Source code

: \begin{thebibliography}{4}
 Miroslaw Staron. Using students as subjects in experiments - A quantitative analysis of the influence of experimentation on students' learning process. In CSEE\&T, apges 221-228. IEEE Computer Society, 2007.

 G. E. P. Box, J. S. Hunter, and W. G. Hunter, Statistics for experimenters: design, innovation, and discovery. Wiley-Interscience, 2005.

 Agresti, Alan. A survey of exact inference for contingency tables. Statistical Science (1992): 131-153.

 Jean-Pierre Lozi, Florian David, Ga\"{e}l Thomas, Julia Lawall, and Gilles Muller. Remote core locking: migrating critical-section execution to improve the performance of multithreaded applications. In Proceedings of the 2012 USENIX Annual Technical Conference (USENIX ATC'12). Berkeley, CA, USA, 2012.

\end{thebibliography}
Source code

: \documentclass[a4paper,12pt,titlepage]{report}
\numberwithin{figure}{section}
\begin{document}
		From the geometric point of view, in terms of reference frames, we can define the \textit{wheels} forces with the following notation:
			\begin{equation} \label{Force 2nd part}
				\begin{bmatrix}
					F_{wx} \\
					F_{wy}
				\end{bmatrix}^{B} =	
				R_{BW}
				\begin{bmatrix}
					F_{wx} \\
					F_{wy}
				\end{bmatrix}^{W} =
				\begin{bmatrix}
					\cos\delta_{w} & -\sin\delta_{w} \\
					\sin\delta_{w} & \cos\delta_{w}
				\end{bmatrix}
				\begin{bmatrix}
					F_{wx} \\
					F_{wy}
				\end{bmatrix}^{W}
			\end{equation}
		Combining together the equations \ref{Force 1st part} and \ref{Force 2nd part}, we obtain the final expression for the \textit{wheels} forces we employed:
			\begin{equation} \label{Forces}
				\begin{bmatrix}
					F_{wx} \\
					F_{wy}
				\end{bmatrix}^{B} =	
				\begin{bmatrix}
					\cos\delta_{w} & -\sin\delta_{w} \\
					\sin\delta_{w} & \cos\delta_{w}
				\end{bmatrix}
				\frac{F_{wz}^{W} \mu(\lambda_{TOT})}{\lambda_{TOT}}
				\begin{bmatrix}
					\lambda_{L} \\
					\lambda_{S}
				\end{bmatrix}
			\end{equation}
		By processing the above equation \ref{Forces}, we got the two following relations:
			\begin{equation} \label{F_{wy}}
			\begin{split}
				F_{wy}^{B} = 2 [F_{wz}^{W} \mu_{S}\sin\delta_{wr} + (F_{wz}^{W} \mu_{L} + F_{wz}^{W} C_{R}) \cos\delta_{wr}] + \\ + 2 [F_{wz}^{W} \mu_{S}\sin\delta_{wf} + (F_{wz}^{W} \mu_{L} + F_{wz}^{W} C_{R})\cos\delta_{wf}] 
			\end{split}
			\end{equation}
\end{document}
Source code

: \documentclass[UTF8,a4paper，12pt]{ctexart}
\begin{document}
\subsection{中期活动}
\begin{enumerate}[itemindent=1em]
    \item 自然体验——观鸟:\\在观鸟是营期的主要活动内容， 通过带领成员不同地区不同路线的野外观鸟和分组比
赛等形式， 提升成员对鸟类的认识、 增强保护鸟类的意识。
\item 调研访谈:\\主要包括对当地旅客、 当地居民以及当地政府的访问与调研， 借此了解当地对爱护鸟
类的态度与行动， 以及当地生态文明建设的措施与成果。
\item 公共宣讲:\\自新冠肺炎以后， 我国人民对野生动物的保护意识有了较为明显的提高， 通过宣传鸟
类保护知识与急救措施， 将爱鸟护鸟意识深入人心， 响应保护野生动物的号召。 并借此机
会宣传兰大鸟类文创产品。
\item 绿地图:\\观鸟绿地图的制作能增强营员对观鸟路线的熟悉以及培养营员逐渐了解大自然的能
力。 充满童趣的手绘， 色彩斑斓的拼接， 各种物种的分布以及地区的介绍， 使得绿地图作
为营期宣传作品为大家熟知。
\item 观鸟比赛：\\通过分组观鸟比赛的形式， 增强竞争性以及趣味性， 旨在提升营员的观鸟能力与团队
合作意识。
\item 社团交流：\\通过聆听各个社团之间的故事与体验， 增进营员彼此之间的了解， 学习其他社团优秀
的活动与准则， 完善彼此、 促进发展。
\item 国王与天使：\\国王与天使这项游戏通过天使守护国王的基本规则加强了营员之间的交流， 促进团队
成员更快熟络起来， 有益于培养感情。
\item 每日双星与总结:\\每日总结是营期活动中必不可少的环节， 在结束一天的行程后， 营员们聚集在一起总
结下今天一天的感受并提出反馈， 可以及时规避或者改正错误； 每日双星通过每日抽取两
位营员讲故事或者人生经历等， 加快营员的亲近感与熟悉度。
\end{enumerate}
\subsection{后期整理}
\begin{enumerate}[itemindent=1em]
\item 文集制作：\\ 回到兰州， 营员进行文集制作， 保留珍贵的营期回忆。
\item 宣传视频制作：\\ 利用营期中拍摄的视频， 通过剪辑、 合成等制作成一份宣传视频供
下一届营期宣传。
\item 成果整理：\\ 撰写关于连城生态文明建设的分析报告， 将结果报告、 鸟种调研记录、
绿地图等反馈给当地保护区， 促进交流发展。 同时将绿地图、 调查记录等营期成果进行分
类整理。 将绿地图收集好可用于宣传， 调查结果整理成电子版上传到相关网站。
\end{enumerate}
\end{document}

**Problem to work on**:
Each line of the records above should be copied exactly.

**Exercise result**:
Source code

: \begin{thebibliography}{4}
 Miroslaw Staron. Using students as subjects in experiments - A quantitative analysis of the influence of experimentation on students' learning process. In CSEE\&T, apges 221-228. IEEE Computer Society, 2007.

 G. E. P. Box, J. S. Hunter, and W. G. Hunter, Statistics for experimenters: design, innovation, and discovery. Wiley-Interscience, 2005.

 Agresti, Alan. A survey of exact inference for contingency tables. Statistical Science (1992): 131-153.

 Jean-Pierre Lozi, Florian David, Ga\"{e}l Thomas, Julia Lawall, and Gilles Muller. Remote core locking: migrating critical-section execution to improve the performance of multithreaded applications. In Proceedings of the 2012 USENIX Annual Technical Conference (USENIX ATC'12). Berkeley, CA, USA, 2012.

\end{thebibliography}
Source code

: \documentclass[a4paper,12pt,titlepage]{report}
\numberwithin{figure}{section}
\begin{document}
		From the geometric point of view, in terms of reference frames, we can define the \textit{wheels} forces with the following notation:
			\begin{equation} \label{Force 2nd part}
				\begin{bmatrix}
					F_{wx} \\
					F_{wy}
				\end{bmatrix}^{B} =	
				R_{BW}
				\begin{bmatrix}
					F_{wx} \\
					F_{wy}
				\end{bmatrix}^{W} =
				\begin{bmatrix}
					\cos\delta_{w} & -\sin\delta_{w} \\
					\sin\delta_{w} & \cos\delta_{w}
				\end{bmatrix}
				\begin{bmatrix}
					F_{wx} \\
					F_{wy}
				\end{bmatrix}^{W}
			\end{equation}
		Combining together the equations \ref{Force 1st part} and \ref{Force 2nd part}, we obtain the final expression for the \textit{wheels} forces we employed:
			\begin{equation} \label{Forces}
				\begin{bmatrix}
					F_{wx} \\
					F_{wy}
				\end{bmatrix}^{B} =	
				\begin{bmatrix}
					\cos\delta_{w} & -\sin\delta_{w} \\
					\sin\delta_{w} & \cos\delta_{w}
				\end{bmatrix}
				\frac{F_{wz}^{W} \mu(\lambda_{TOT})}{\lambda_{TOT}}
				\begin{bmatrix}
					\lambda_{L} \\
					\lambda_{S}
				\end{bmatrix}
			\end{equation}
		By processing the above equation \ref{Forces}, we got the two following relations:
			\begin{equation} \label{F_{wy}}
			\begin{split}
				F_{wy}^{B} = 2 [F_{wz}^{W} \mu_{S}\sin\delta_{wr} + (F_{wz}^{W} \mu_{L} + F_{wz}^{W} C_{R}) \cos\delta_{wr}] + \\ + 2 [F_{wz}^{W} \mu_{S}\sin\delta_{wf} + (F_{wz}^{W} \mu_{L} + F_{wz}^{W} C_{R})\cos\delta_{wf}] 
			\end{split}
			\end{equation}
\end{document}
Source code

: \documentclass[UTF8,a4paper，12pt]{ctexart}
\begin{document}
\subsection{中期活动}
\begin{enumerate}[itemindent=1em]
    \item 自然体验——观鸟:\\在观鸟是营期的主要活动内容， 通过带领成员不同地区不同路线的野外观鸟和分组比
赛等形式， 提升成员对鸟类的认识、 增强保护鸟类的意识。
\item 调研访谈:\\主要包括对当地旅客、 当地居民以及当地政府的访问与调研， 借此了解当地对爱护鸟
类的态度与行动， 以及当地生态文明建设的措施与成果。
\item 公共宣讲:\\自新冠肺炎以后， 我国人民对野生动物的保护意识有了较为明显的提高， 通过宣传鸟
类保护知识与急救措施， 将爱鸟护鸟意识深入人心， 响应保护野生动物的号召。 并借此机
会宣传兰大鸟类文创产品。
\item 绿地图:\\观鸟绿地图的制作能增强营员对观鸟路线的熟悉以及培养营员逐渐了解大自然的能
力。 充满童趣的手绘， 色彩斑斓的拼接， 各种物种的分布以及地区的介绍， 使得绿地图作
为营期宣传作品为大家熟知。
\item 观鸟比赛：\\通过分组观鸟比赛的形式， 增强竞争性以及趣味性， 旨在提升营员的观鸟能力与团队
合作意识。
\item 社团交流：\\通过聆听各个社团之间的故事与体验， 增进营员彼此之间的了解， 学习其他社团优秀
的活动与准则， 完善彼此、 促进发展。
\item 国王与天使：\\国王与天使这项游戏通过天使守护国王的基本规则加强了营员之间的交流， 促进团队
成员更快熟络起来， 有益于培养感情。
\item 每日双星与总结:\\每日总结是营期活动中必不可少的环节， 在结束一天的行程后， 营员们聚集在一起总
结下今天一天的感受并提出反馈， 可以及时规避或者改正错误； 每日双星通过每日抽取两
位营员讲故事或者人生经历等， 加快营员的亲近感与熟悉度。
\end{enumerate}
\subsection{后期整理}
\begin{enumerate}[itemindent=1em]
\item 文集制作：\\ 回到兰州， 营员进行文集制作， 保留珍贵的营期回忆。
\item 宣传视频制作：\\ 利用营期中拍摄的视频， 通过剪辑、 合成等制作成一份宣传视频供
下一届营期宣传。
\item 成果整理：\\ 撰写关于连城生态文明建设的分析报告， 将结果报告、 鸟种调研记录、
绿地图等反馈给当地保护区， 促进交流发展。 同时将绿地图、 调查记录等营期成果进行分
类整理。 将绿地图收集好可用于宣传， 调查结果整理成电子版上传到相关网站。
\end{enumerate}
\end{document}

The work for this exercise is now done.